The code goes through 2 passes to determine the repeated mask. First if looks for any lanes that need 2 source lanes and build a repeating mask from that if any exist. Then it will try to fit one source lanes to that mask duplicating the same source lane on both inputs if necessary to match the repeated mask.

This gets the case in PR36933 now too. I haven't added the test for it to the patch yet.

It's regressing some of the avx512 cases now though because we don't seem to be able to combine 2 source permi2q with a perm2f128 feeding it.

I forget to mention, I tried to write the code in a way that it should be somewhat straightforward to extend to 512 bits with 128 bit lanes.

Looks like X86ISD::SHUF128 isn't recognized as a target shuffle. That explains some of the regressions here. I'll submit a separate patch for that and we can rebase this one.

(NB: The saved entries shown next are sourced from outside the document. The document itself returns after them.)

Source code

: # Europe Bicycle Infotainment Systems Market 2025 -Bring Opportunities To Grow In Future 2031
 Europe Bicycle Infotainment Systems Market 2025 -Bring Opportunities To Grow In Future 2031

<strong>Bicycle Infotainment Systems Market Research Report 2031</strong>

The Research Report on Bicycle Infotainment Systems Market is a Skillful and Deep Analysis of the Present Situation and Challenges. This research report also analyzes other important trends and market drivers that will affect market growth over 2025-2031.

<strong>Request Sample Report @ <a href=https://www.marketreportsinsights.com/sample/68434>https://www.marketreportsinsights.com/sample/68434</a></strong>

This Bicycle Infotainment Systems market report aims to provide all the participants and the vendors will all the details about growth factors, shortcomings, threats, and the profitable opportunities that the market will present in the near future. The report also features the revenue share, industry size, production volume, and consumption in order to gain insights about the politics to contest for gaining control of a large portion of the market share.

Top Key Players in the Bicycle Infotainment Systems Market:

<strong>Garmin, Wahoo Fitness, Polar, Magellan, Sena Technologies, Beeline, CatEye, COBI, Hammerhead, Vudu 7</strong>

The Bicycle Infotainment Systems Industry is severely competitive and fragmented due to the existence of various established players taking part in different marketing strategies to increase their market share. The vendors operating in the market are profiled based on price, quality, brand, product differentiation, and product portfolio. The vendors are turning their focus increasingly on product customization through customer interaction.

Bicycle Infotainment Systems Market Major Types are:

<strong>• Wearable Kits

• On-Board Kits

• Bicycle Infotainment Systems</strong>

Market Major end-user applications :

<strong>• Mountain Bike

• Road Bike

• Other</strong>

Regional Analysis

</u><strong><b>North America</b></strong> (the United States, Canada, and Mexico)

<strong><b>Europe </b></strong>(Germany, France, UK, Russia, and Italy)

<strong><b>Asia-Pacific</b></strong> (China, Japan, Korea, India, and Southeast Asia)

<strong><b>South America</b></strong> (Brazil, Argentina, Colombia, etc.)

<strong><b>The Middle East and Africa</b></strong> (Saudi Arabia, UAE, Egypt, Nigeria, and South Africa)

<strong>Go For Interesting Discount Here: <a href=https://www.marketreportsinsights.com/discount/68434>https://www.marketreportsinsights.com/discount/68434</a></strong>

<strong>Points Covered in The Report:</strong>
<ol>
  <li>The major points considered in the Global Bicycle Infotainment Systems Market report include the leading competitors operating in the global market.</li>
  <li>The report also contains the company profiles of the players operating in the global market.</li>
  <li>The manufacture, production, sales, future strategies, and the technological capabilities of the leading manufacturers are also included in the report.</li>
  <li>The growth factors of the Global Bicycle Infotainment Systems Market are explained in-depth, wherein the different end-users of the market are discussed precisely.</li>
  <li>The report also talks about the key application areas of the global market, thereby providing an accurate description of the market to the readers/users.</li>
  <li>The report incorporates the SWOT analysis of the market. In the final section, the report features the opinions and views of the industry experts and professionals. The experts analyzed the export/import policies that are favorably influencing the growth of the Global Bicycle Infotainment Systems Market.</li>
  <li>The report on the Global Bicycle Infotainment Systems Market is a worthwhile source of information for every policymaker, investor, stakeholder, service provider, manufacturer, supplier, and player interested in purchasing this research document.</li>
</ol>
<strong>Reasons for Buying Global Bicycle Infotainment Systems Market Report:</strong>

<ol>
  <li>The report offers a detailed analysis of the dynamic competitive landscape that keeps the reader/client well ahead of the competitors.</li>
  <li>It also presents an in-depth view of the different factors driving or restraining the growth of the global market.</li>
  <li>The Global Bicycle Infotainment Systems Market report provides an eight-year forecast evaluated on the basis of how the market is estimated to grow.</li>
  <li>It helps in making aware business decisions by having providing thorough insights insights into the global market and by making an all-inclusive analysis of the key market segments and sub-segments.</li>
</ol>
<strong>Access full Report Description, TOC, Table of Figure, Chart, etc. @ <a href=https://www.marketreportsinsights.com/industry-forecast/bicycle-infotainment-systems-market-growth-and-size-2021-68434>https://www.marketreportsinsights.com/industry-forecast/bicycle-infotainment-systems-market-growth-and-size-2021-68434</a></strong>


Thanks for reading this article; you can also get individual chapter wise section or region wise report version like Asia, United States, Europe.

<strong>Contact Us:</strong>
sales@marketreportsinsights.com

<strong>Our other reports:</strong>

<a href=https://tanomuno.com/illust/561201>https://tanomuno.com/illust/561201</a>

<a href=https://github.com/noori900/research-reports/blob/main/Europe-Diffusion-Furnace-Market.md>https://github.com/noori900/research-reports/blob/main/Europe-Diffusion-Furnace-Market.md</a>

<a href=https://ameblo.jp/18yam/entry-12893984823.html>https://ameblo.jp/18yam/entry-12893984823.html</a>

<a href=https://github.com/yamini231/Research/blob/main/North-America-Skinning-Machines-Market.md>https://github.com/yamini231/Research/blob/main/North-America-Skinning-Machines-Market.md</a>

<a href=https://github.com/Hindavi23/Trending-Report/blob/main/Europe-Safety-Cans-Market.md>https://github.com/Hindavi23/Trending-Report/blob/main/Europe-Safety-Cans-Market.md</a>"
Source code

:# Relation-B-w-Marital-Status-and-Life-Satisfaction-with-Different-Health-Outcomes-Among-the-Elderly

Thanks @craig.topper - please can you update the diff with context when you rebase? It can wait until the X86ISD::SHUF128 fix

Rebase and full context

RKSimon added inline comments.Jul 20 2018, 6:13 AM
lib/Target/X86/X86ISelLowering.cpp
13305

There is a is128BitLaneRepeatedShuffleMask(VT, Mask) version that you can use instead

Some minors and I'm a bit concerned about the regression in prefer-avx256-mask-shuffle.ll - not sure why it regresses so much.

lib/Target/X86/X86ISelLowering.cpp
13297

This comment + FIXME needs updating

13336–13341

This seems easier to grok (at least to me):

int Src;
if (Srcs[0] < 0 || Srcs[0] == LaneSrc)
  Src = 0;
else if (Srcs[1] < 0 || Srcs[1] == LaneSrc)
  Src = 1;
else
  return SDValue();

Srcs[Src] = LaneSrc;
InLaneMask[i] = (M % LaneSize) + Src * Size;
13349

for (int i = 0, e = M1.size(); i != e; ++i)

13357

for (int i = 0, e = MergedMask.size(); i != e; ++i) {

test/CodeGen/X86/prefer-avx256-mask-shuffle.ll
210

This is the only notable regression - any idea why it breaks so badly?

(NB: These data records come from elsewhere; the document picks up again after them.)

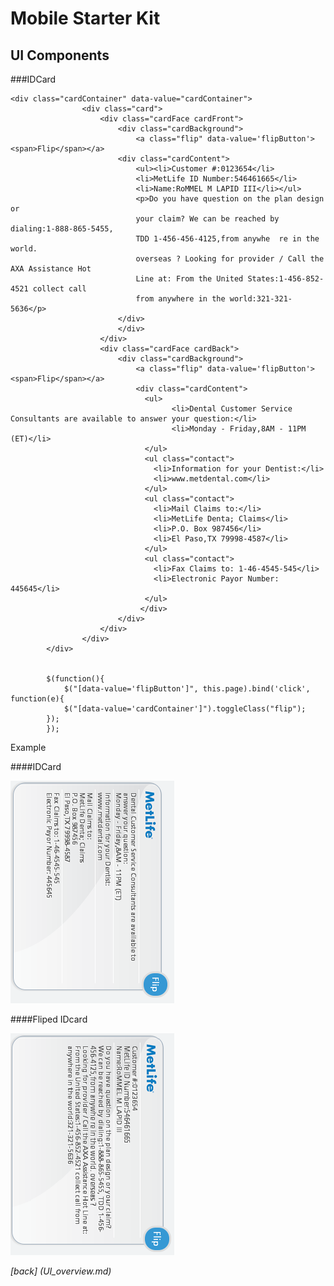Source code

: Mobile Starter Kit
================================

UI Components
--------------------------------

###IDCard		
		
	<div class="cardContainer" data-value="cardContainer">
					<div class="card">
						<div class="cardFace cardFront">
							<div class="cardBackground">
								<a class="flip" data-value='flipButton'><span>Flip</span></a>
							<div class="cardContent">
								<ul><li>Customer #:0123654</li>
								<li>MetLife ID Number:546461665</li>
								<li>Name:RoMMEL M LAPID III</li></ul>
								<p>Do you have question on the plan design or 
								your claim? We can be reached by dialing:1-888-865-5455, 
								TDD 1-456-456-4125,from anywhe	re in the world. 
								overseas ? Looking for provider / Call the AXA Assistance Hot
								Line at: From the United States:1-456-852-4521 collect call 
								from anywhere in the world:321-321-5636</p>
							</div>
							</div>
						</div>
						<div class="cardFace cardBack">
							<div class="cardBackground">
								<a class="flip" data-value='flipButton'><span>Flip</span></a>
								<div class="cardContent">
								  <ul>
										<li>Dental Customer Service Consultants are available to answer your question:</li>
										<li>Monday - Friday,8AM - 11PM (ET)</li>
								  </ul>
								  <ul class="contact">
									<li>Information for your Dentist:</li>
									<li>www.metdental.com</li>
								  </ul>
								  <ul class="contact">
									<li>Mail Claims to:</li>
									<li>MetLife Denta; Claims</li>
									<li>P.O. Box 987456</li>
									<li>El Paso,TX 79998-4587</li>
								  </ul>
								  <ul class="contact">
									<li>Fax Claims to: 1-46-4545-545</li>
									<li>Electronic Payor Number: 445645</li>
								  </ul>
								 </div>
							</div>
						</div>
					</div>
			</div>	
			
			
			$(function(){
				$("[data-value='flipButton']", this.page).bind('click', function(e){
				$("[data-value='cardContainer']").toggleClass("flip");	
			});
			});
			
			  
Example

####IDCard
			
![alt text][idCard]

[idCard]: ../screenshots/idCard.png "demo"

####Fliped IDcard  

![alt text][idCard2]

[idCard2]: ../screenshots/idCard2.png "demo"



		
		
*[back] (UI_overview.md)*  
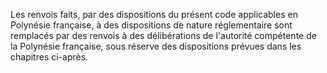   
 Les renvois faits, par des dispositions du présent code applicables en Polynésie française, à des dispositions de nature réglementaire sont remplacés par des renvois à des délibérations de l'autorité compétente de la Polynésie française, sous réserve des dispositions prévues dans les chapitres ci-après.  

  
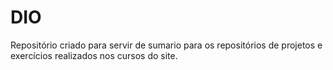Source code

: # DIO
Repositório criado para servir de sumario para os repositórios de projetos e exercícios realizados nos cursos do site.
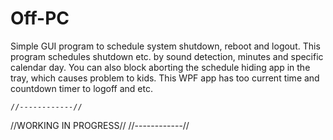 # Off-PC
Simple GUI program to schedule system shutdown, reboot and logout. This program schedules shutdown etc. by sound detection, minutes and specific calendar day.
You can also block aborting the schedule hiding app in the tray, which causes problem to kids.
This WPF app has too current time and countdown timer to logoff and etc.

    //------------//
//WORKING IN PROGRESS//
    //------------//

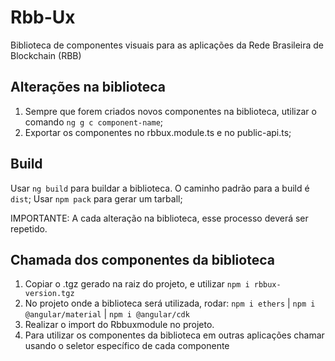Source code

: # Rbb-Ux

Biblioteca de componentes visuais para as aplicações da Rede Brasileira de Blockchain (RBB)

## Alterações na biblioteca

1. Sempre que forem criados novos componentes na biblioteca, utilizar o comando `ng g c component-name`;
2. Exportar os componentes no rbbux.module.ts e no public-api.ts;

## Build

Usar `ng build` para buildar a biblioteca. O caminho padrão para a build é `dist`;
Usar `npm pack` para gerar um tarball;

IMPORTANTE: A cada alteração na biblioteca, esse processo deverá ser repetido.

## Chamada dos componentes da biblioteca

<!-- TODO: publicar npm? -->
1. Copiar o .tgz gerado na raiz do projeto, e utilizar `npm i rbbux-version.tgz`
2. No projeto onde a biblioteca será utilizada, rodar:
    `npm i ethers` |  `npm i @angular/material`  |  `npm i @angular/cdk`
3. Realizar o import do Rbbuxmodule no projeto.
4. Para utilizar os componentes da biblioteca em outras aplicações chamar usando o seletor específico de cada componente
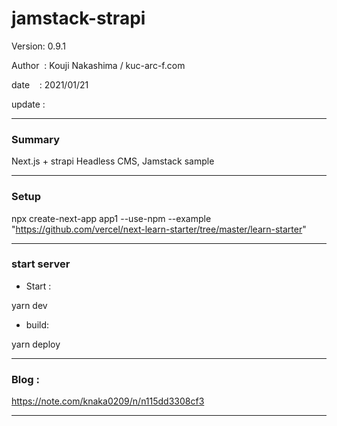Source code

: # jamstack-strapi

 Version: 0.9.1

 Author  : Kouji Nakashima / kuc-arc-f.com

 date    : 2021/01/21

 update  :

***
### Summary

Next.js + strapi Headless CMS, Jamstack sample

***
### Setup

npx create-next-app app1 --use-npm --example "https://github.com/vercel/next-learn-starter/tree/master/learn-starter"

***
### start server
* Start :

yarn dev

* build:

yarn deploy


***
### Blog :

https://note.com/knaka0209/n/n115dd3308cf3

***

Address review comments. Will investigate the test regression

craig.topper added inline comments.Jul 31 2018, 11:49 AM
test/CodeGen/X86/prefer-avx256-mask-shuffle.ll
210

It looks like we go through lowerVectorShuffleAsLanePermuteAndBlend which makes the unary shuffle non-unary. Then we go through lowerVectorShuffleByMerging128BitLanes which creates a repeated mask. But we still weren't able to handle this repeated mask cleanly so we end up shuffling and blending.

craig.topper added inline comments.Jul 31 2018, 11:54 AM
test/CodeGen/X86/prefer-avx256-mask-shuffle.ll
210

Why can't shuffle combining merge the two vblendds with the vpermq to create two new vpermqs? Is it because the vpermq is used twice or the fact that vblendd is v8i32 and vpermq is v4i64? Or something else?

RKSimon added inline comments.Jul 31 2018, 1:35 PM
test/CodeGen/X86/prefer-avx256-mask-shuffle.ll
210

Target shuffle combining mainly combines to single ops only, there might be scope to improve this if lower1BitVectorShuffle avoids mask vector extension to 512-bit when prefer-256 is enabled.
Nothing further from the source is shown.